Вода успокоительно кипит в чайнике, сквозь тюлевые занавески светит солнце. Клеенка на столе скромно и приятно поблескивает, чашки желтые с кружевными трещинками — оттого, что дешево стоили, оттого, что много служили, заслуженные чашки. Масло белым кирпичиком на блюдце, и рядом, просто так, на клеенке, без подстилки, без церемоний, — полметра хлеба.
— Тебя ждет сюрприз, Павлик, большой сюрприз. — Люка щурится. — Ты никогда не догадаешься.
Его коричневые глаза становятся почти желтыми.
— Неужели ты мне связала пуловер?
Она смеется:
— Какой глупый. Нет, не связала и вряд ли свяжу. Но ты будешь очень, страшно рад. Гораздо лучше пуловера. Только не спрашивай.
И он не спрашивает. Люка кладет ладонь на его теплую, большую руку, и рука его, держащая нож, готовая ножом отхватить кусок масла, намазать его на хлеб, поднести намазанный маслом хлеб ко рту («зверски голоден, спешил к тебе, даже кофе не пил»), рука его, вздрогнув, выпускает нож и послушно, как собака, вытягивается, прижимается к ее ладони. Вот она дома, со «своим мужем». «Мой дом», «мой муж» — не такие уже дырявые, пустые слова. Они лежат, освещенные солнцем, на розовой клеенке, рядом с хлебом, сами как «насущный хлеб» уютной, спокойной, легкой жизни. Да, Люка успокоилась. Это ее дом, это ее муж. Живая, теплая связь с ним, близость, родство. Успокоение изменчиво и расплывчато, как облако, края его поднимаются, сворачиваются, оно становится удивительно похожим на удовольствие. Уже не только покой, а удовольствие. Но вот оно снова меняет форму, цвет и вкус и расплывается целым озером солоноватой, успокоительной, приятной усталости. Если бы немного поспать? Но в спальне надо супружески-привычно-бесстыдно раздеваться, супружески-привычно-нежно обниматься в кровати. Нет, лучше не спать. Она удобнее устраивается на диване, подтягивает колени, кладет голову на диванную подушку.

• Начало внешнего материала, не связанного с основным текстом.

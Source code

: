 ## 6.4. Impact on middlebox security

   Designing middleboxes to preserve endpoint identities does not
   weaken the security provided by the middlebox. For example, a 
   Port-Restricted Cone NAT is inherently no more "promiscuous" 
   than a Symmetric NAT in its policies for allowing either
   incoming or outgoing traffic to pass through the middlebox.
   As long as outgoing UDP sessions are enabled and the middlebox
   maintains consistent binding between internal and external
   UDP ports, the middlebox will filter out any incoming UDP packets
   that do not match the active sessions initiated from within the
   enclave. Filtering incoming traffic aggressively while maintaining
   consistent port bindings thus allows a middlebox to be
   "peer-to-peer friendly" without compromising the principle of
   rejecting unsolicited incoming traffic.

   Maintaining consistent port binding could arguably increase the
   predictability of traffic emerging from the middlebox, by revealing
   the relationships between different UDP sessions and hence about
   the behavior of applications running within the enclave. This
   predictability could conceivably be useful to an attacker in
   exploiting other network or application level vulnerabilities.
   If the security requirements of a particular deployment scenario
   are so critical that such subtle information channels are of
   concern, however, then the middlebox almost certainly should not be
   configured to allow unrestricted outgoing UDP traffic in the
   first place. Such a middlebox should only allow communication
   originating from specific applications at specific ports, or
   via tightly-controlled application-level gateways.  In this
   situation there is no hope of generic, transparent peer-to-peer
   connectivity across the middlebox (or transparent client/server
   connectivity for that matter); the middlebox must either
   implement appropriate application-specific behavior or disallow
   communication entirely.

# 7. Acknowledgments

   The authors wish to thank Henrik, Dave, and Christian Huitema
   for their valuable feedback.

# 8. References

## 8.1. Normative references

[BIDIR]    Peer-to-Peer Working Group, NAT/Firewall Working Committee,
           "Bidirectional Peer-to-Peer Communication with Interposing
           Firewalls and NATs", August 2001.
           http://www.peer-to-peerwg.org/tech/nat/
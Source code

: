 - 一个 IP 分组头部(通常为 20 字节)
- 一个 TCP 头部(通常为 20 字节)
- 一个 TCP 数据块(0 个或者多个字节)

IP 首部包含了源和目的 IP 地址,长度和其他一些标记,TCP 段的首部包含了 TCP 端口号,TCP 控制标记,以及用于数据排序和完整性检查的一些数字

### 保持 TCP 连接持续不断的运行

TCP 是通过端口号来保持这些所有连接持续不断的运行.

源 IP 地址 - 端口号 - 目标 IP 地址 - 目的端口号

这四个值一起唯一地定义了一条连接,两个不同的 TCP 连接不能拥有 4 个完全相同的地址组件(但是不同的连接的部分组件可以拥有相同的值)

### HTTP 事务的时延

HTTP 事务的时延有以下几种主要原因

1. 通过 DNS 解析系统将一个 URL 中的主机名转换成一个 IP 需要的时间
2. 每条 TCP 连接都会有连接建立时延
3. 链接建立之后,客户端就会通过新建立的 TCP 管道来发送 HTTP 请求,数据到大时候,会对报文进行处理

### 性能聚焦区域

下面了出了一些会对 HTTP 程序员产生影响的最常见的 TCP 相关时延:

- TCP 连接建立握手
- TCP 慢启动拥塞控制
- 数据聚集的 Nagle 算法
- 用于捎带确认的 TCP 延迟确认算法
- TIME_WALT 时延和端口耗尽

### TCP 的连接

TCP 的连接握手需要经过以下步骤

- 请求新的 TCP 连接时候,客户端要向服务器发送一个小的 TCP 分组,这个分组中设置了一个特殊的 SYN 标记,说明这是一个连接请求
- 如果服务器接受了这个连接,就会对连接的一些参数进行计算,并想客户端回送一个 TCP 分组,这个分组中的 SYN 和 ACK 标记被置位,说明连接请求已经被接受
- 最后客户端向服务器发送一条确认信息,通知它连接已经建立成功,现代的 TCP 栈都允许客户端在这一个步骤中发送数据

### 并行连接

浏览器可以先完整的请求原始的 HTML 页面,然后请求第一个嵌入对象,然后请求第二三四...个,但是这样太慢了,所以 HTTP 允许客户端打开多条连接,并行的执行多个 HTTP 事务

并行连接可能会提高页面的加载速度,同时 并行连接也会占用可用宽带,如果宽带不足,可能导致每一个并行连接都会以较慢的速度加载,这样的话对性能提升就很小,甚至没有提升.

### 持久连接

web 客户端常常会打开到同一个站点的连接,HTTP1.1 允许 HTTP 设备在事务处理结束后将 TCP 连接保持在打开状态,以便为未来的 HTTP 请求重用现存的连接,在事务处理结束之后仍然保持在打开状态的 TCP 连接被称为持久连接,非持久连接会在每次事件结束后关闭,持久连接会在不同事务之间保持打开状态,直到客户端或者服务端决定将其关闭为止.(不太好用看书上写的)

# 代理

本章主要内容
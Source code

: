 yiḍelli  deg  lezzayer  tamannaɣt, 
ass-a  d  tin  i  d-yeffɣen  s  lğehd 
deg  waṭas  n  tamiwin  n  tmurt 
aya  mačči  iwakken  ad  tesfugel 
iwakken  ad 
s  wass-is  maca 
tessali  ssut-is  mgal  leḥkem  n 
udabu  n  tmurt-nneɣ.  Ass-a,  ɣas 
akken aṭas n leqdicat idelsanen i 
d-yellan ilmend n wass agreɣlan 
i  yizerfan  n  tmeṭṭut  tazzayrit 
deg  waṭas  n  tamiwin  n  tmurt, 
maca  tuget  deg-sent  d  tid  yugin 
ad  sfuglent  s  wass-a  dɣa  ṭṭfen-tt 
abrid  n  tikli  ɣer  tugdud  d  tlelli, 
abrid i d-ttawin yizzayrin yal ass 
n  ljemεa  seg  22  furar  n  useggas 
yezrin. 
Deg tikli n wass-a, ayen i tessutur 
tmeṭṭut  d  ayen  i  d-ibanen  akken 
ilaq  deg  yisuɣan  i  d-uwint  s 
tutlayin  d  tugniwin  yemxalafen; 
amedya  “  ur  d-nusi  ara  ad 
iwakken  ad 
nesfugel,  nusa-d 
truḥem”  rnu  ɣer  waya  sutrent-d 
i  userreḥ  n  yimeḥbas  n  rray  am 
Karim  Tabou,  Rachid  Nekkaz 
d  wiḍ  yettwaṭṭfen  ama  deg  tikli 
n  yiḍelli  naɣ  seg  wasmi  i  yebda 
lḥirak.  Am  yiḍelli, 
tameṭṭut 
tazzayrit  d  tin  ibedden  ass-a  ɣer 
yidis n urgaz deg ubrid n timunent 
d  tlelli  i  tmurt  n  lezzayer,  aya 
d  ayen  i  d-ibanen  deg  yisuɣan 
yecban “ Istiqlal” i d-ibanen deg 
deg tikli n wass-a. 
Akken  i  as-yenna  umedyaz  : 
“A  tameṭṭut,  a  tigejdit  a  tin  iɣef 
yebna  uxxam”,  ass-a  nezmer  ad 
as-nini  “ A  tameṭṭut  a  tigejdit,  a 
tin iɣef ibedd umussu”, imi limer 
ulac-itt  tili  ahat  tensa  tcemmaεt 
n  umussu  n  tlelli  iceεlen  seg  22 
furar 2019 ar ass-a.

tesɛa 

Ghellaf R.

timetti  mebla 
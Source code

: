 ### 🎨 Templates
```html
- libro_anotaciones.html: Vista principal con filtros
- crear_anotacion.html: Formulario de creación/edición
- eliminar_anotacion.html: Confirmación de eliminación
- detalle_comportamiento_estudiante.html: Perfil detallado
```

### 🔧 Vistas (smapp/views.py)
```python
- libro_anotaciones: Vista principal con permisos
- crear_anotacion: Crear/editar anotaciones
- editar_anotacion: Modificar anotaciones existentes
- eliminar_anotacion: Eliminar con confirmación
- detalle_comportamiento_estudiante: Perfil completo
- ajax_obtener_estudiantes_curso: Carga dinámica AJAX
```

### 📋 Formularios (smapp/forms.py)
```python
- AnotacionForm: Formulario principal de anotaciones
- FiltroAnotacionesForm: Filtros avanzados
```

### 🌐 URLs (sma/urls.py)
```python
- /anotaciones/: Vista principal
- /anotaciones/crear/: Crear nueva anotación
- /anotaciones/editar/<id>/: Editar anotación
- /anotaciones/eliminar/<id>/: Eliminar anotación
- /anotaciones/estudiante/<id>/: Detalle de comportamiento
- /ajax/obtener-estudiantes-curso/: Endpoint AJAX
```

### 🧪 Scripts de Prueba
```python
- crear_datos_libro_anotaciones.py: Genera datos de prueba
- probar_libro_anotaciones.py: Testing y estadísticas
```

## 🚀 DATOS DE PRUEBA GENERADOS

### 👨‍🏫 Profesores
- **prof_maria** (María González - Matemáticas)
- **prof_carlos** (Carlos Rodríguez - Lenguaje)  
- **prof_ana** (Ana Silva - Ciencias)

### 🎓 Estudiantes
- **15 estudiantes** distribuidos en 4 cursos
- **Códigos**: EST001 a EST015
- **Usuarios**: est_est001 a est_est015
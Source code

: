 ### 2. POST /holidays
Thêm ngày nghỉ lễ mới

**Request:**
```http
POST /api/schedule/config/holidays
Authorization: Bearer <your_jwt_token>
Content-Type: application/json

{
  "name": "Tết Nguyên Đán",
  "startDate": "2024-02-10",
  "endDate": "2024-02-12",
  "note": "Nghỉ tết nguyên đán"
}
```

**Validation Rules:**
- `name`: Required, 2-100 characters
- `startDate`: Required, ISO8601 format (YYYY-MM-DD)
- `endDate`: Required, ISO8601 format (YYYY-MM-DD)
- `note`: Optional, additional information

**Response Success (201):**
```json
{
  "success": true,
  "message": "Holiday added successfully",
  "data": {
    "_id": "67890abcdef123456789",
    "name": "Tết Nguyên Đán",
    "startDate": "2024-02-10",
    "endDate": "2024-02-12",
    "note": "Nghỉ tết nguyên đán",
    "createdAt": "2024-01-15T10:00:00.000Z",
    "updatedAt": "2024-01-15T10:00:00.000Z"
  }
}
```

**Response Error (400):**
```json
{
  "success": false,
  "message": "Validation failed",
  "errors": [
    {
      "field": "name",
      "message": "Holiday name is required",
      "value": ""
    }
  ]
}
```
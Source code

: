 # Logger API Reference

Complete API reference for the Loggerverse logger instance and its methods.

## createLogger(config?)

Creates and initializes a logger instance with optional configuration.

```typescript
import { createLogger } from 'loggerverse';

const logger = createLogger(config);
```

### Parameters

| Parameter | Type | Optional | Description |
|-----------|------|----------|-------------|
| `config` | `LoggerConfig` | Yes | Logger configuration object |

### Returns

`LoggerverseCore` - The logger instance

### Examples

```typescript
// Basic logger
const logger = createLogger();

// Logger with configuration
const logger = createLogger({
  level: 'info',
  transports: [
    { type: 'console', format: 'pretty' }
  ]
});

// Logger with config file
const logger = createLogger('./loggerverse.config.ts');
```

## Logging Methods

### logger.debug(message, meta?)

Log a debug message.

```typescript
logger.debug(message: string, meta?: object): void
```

— Расскажи, Павлик, все твои три дня. Подробно.
Он рассказывает, можно не слушать, не надо отвечать. Он и так рад, что она интересуется его днями. Он рассказывает, и рассказ его сейчас же соскальзывает в сон.
Три удара, и Люка просыпается. Три удара — как удары аукционного молотка, закрепляющие покупку за покупателем, закрепляющие за Люкой ее новую судьбу. Нет, это три удара часов. Неужели действительно уже три? «Ты так крепко спала, мне было жаль будить тебя». Жаль, а из-за этой жалости она опоздала. И теперь ее действительно можно пожалеть — так она испугана, растеряна, потеряна. Ривуар ждет, контракт ждет. Сквозь спешку, суету и страх, сквозь поиски чулок и перчаток надо еще отвечать. «Не приставай, Павлик. Нет, провожать нельзя. Я скоро вернусь и все расскажу». Захлопнутая входная дверь, полет с лестницы вниз, и вот уже такси стучит так же быстро и громко, как ее сердце. От страха ни о чем нельзя думать, страх заменяет мысли, слова, чувства. Страх, что Ривуар не ждет: страх, что она проспала, прозевала свою судьбу.